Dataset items
---

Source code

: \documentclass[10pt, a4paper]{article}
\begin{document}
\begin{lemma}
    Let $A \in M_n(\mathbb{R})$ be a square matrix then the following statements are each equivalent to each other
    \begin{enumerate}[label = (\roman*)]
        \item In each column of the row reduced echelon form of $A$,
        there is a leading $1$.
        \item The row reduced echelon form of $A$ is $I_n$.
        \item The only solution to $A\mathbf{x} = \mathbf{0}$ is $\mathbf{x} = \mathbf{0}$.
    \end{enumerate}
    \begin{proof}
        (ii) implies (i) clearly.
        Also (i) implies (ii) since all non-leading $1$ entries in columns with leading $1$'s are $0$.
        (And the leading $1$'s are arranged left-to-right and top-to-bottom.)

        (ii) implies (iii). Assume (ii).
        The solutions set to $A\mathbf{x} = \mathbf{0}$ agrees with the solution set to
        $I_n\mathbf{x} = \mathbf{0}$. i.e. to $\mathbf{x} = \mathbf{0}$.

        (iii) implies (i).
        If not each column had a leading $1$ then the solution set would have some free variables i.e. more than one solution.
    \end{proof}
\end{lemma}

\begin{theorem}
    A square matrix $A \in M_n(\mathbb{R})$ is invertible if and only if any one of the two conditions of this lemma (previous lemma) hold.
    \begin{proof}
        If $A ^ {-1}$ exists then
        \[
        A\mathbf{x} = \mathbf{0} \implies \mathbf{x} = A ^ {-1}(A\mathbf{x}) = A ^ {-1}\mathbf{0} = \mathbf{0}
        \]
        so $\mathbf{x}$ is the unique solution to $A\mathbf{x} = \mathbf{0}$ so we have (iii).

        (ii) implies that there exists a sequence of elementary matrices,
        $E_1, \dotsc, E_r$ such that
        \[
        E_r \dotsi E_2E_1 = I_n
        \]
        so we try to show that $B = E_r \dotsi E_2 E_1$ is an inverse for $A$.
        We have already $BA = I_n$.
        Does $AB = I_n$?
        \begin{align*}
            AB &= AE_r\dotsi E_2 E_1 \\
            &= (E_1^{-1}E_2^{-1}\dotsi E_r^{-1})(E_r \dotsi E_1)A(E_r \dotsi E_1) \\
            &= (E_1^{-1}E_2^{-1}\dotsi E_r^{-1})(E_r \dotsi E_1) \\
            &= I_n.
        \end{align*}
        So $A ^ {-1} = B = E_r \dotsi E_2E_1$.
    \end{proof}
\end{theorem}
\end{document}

---

Number of lines above holding "enumerate"? Give that number alone.

Solution -
2